EXERCISE DIRECTIONS ▸ Restate the entries below word for word, leaving nothing out.

Dataset entries:
---+---
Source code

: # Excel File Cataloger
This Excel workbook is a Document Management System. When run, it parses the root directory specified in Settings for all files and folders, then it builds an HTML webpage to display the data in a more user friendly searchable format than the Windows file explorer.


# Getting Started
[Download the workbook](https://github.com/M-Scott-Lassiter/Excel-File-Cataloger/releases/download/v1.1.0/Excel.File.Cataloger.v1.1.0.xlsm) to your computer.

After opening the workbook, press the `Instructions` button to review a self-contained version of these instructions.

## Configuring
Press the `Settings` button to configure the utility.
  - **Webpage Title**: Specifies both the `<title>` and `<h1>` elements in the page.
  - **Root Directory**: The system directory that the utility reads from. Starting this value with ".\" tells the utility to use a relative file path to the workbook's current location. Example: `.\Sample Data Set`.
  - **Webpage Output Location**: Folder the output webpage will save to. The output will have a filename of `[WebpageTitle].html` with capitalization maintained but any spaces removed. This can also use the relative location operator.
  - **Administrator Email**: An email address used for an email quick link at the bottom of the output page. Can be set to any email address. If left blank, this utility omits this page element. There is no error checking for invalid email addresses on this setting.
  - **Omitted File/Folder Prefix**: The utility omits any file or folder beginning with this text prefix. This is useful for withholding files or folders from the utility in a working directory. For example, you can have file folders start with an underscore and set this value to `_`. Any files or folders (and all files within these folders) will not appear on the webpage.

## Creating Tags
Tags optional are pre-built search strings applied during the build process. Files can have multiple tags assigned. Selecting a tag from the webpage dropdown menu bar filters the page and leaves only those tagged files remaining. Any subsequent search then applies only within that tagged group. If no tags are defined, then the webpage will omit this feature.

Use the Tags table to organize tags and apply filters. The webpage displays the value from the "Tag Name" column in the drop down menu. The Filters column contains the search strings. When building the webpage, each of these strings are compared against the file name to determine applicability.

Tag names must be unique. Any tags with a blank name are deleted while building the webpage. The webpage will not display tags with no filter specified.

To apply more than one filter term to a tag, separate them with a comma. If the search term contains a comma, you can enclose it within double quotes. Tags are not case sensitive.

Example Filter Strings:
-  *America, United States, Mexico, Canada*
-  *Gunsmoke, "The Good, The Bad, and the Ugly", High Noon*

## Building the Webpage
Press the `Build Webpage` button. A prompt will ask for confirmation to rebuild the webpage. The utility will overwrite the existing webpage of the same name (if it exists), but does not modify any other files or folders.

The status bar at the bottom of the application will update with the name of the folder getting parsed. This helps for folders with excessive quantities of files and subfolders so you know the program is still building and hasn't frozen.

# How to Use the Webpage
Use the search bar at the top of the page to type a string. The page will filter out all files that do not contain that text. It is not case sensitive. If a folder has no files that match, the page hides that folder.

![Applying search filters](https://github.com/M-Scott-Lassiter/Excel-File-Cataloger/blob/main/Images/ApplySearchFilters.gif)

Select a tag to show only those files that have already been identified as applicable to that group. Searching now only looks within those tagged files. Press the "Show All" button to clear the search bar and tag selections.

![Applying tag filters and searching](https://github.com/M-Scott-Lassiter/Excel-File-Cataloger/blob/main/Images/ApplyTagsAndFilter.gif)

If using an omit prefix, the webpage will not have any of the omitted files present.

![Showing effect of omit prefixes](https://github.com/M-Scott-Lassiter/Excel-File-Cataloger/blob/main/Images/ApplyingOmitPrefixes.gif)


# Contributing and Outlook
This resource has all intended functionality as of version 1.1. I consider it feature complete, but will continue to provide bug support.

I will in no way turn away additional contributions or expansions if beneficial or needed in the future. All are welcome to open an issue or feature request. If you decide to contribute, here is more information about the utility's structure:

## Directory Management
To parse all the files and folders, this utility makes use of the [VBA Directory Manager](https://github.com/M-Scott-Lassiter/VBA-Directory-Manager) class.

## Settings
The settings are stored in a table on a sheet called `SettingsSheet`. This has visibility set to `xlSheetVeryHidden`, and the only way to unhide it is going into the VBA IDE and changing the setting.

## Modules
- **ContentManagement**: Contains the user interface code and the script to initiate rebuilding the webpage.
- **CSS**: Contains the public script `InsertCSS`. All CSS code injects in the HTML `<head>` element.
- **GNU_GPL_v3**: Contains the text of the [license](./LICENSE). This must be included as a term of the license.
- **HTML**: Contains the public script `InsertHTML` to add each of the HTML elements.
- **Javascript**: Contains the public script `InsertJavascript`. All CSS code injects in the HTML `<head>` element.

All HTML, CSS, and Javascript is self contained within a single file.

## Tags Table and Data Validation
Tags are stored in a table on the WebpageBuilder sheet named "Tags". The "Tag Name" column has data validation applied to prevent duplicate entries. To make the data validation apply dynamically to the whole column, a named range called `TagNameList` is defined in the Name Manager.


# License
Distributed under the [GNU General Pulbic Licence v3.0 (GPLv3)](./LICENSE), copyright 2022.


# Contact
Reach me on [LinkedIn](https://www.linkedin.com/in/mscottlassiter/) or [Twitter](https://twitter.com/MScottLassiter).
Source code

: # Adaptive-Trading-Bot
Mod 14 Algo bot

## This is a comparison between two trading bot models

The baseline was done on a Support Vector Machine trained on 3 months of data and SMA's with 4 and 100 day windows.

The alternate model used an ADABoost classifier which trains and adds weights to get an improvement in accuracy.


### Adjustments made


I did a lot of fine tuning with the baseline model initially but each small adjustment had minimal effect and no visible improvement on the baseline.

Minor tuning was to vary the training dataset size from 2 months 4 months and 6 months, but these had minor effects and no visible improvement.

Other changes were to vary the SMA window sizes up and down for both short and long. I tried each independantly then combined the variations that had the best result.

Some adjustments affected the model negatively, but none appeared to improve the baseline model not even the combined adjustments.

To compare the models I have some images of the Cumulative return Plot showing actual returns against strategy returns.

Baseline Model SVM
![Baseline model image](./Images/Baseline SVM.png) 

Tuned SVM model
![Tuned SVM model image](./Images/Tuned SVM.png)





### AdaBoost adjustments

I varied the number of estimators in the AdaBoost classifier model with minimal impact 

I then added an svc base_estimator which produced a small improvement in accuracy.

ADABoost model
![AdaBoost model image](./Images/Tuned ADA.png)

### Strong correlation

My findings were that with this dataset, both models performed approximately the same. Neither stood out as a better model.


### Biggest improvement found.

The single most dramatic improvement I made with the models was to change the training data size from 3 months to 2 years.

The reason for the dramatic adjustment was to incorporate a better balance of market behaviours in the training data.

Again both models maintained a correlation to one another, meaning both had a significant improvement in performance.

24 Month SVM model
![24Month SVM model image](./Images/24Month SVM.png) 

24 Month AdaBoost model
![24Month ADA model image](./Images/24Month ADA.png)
---+---
YOUR RESPONSE ▸
Source code

: # Excel File Cataloger
This Excel workbook is a Document Management System. When run, it parses the root directory specified in Settings for all files and folders, then it builds an HTML webpage to display the data in a more user friendly searchable format than the Windows file explorer.


# Getting Started
[Download the workbook](https://github.com/M-Scott-Lassiter/Excel-File-Cataloger/releases/download/v1.1.0/Excel.File.Cataloger.v1.1.0.xlsm) to your computer.

After opening the workbook, press the `Instructions` button to review a self-contained version of these instructions.

## Configuring
Press the `Settings` button to configure the utility.
  - **Webpage Title**: Specifies both the `<title>` and `<h1>` elements in the page.
  - **Root Directory**: The system directory that the utility reads from. Starting this value with ".\" tells the utility to use a relative file path to the workbook's current location. Example: `.\Sample Data Set`.
  - **Webpage Output Location**: Folder the output webpage will save to. The output will have a filename of `[WebpageTitle].html` with capitalization maintained but any spaces removed. This can also use the relative location operator.
  - **Administrator Email**: An email address used for an email quick link at the bottom of the output page. Can be set to any email address. If left blank, this utility omits this page element. There is no error checking for invalid email addresses on this setting.
  - **Omitted File/Folder Prefix**: The utility omits any file or folder beginning with this text prefix. This is useful for withholding files or folders from the utility in a working directory. For example, you can have file folders start with an underscore and set this value to `_`. Any files or folders (and all files within these folders) will not appear on the webpage.

## Creating Tags
Tags optional are pre-built search strings applied during the build process. Files can have multiple tags assigned. Selecting a tag from the webpage dropdown menu bar filters the page and leaves only those tagged files remaining. Any subsequent search then applies only within that tagged group. If no tags are defined, then the webpage will omit this feature.

Use the Tags table to organize tags and apply filters. The webpage displays the value from the "Tag Name" column in the drop down menu. The Filters column contains the search strings. When building the webpage, each of these strings are compared against the file name to determine applicability.

Tag names must be unique. Any tags with a blank name are deleted while building the webpage. The webpage will not display tags with no filter specified.

To apply more than one filter term to a tag, separate them with a comma. If the search term contains a comma, you can enclose it within double quotes. Tags are not case sensitive.

Example Filter Strings:
-  *America, United States, Mexico, Canada*
-  *Gunsmoke, "The Good, The Bad, and the Ugly", High Noon*

## Building the Webpage
Press the `Build Webpage` button. A prompt will ask for confirmation to rebuild the webpage. The utility will overwrite the existing webpage of the same name (if it exists), but does not modify any other files or folders.

The status bar at the bottom of the application will update with the name of the folder getting parsed. This helps for folders with excessive quantities of files and subfolders so you know the program is still building and hasn't frozen.

# How to Use the Webpage
Use the search bar at the top of the page to type a string. The page will filter out all files that do not contain that text. It is not case sensitive. If a folder has no files that match, the page hides that folder.

![Applying search filters](https://github.com/M-Scott-Lassiter/Excel-File-Cataloger/blob/main/Images/ApplySearchFilters.gif)

Select a tag to show only those files that have already been identified as applicable to that group. Searching now only looks within those tagged files. Press the "Show All" button to clear the search bar and tag selections.

![Applying tag filters and searching](https://github.com/M-Scott-Lassiter/Excel-File-Cataloger/blob/main/Images/ApplyTagsAndFilter.gif)

If using an omit prefix, the webpage will not have any of the omitted files present.

![Showing effect of omit prefixes](https://github.com/M-Scott-Lassiter/Excel-File-Cataloger/blob/main/Images/ApplyingOmitPrefixes.gif)


# Contributing and Outlook
This resource has all intended functionality as of version 1.1. I consider it feature complete, but will continue to provide bug support.

I will in no way turn away additional contributions or expansions if beneficial or needed in the future. All are welcome to open an issue or feature request. If you decide to contribute, here is more information about the utility's structure:

## Directory Management
To parse all the files and folders, this utility makes use of the [VBA Directory Manager](https://github.com/M-Scott-Lassiter/VBA-Directory-Manager) class.

## Settings
The settings are stored in a table on a sheet called `SettingsSheet`. This has visibility set to `xlSheetVeryHidden`, and the only way to unhide it is going into the VBA IDE and changing the setting.

## Modules
- **ContentManagement**: Contains the user interface code and the script to initiate rebuilding the webpage.
- **CSS**: Contains the public script `InsertCSS`. All CSS code injects in the HTML `<head>` element.
- **GNU_GPL_v3**: Contains the text of the [license](./LICENSE). This must be included as a term of the license.
- **HTML**: Contains the public script `InsertHTML` to add each of the HTML elements.
- **Javascript**: Contains the public script `InsertJavascript`. All CSS code injects in the HTML `<head>` element.

All HTML, CSS, and Javascript is self contained within a single file.

## Tags Table and Data Validation
Tags are stored in a table on the WebpageBuilder sheet named "Tags". The "Tag Name" column has data validation applied to prevent duplicate entries. To make the data validation apply dynamically to the whole column, a named range called `TagNameList` is defined in the Name Manager.


# License
Distributed under the [GNU General Pulbic Licence v3.0 (GPLv3)](./LICENSE), copyright 2022.


# Contact
Reach me on [LinkedIn](https://www.linkedin.com/in/mscottlassiter/) or [Twitter](https://twitter.com/MScottLassiter).
Source code

: # Adaptive-Trading-Bot
Mod 14 Algo bot

## This is a comparison between two trading bot models

The baseline was done on a Support Vector Machine trained on 3 months of data and SMA's with 4 and 100 day windows.

The alternate model used an ADABoost classifier which trains and adds weights to get an improvement in accuracy.


### Adjustments made


I did a lot of fine tuning with the baseline model initially but each small adjustment had minimal effect and no visible improvement on the baseline.

Minor tuning was to vary the training dataset size from 2 months 4 months and 6 months, but these had minor effects and no visible improvement.

Other changes were to vary the SMA window sizes up and down for both short and long. I tried each independantly then combined the variations that had the best result.

Some adjustments affected the model negatively, but none appeared to improve the baseline model not even the combined adjustments.

To compare the models I have some images of the Cumulative return Plot showing actual returns against strategy returns.

Baseline Model SVM
![Baseline model image](./Images/Baseline SVM.png) 

Tuned SVM model
![Tuned SVM model image](./Images/Tuned SVM.png)





### AdaBoost adjustments

I varied the number of estimators in the AdaBoost classifier model with minimal impact 

I then added an svc base_estimator which produced a small improvement in accuracy.

ADABoost model
![AdaBoost model image](./Images/Tuned ADA.png)

### Strong correlation

My findings were that with this dataset, both models performed approximately the same. Neither stood out as a better model.


### Biggest improvement found.

The single most dramatic improvement I made with the models was to change the training data size from 3 months to 2 years.

The reason for the dramatic adjustment was to incorporate a better balance of market behaviours in the training data.

Again both models maintained a correlation to one another, meaning both had a significant improvement in performance.

24 Month SVM model
![24Month SVM model image](./Images/24Month SVM.png) 

24 Month AdaBoost model
![24Month ADA model image](./Images/24Month ADA.png)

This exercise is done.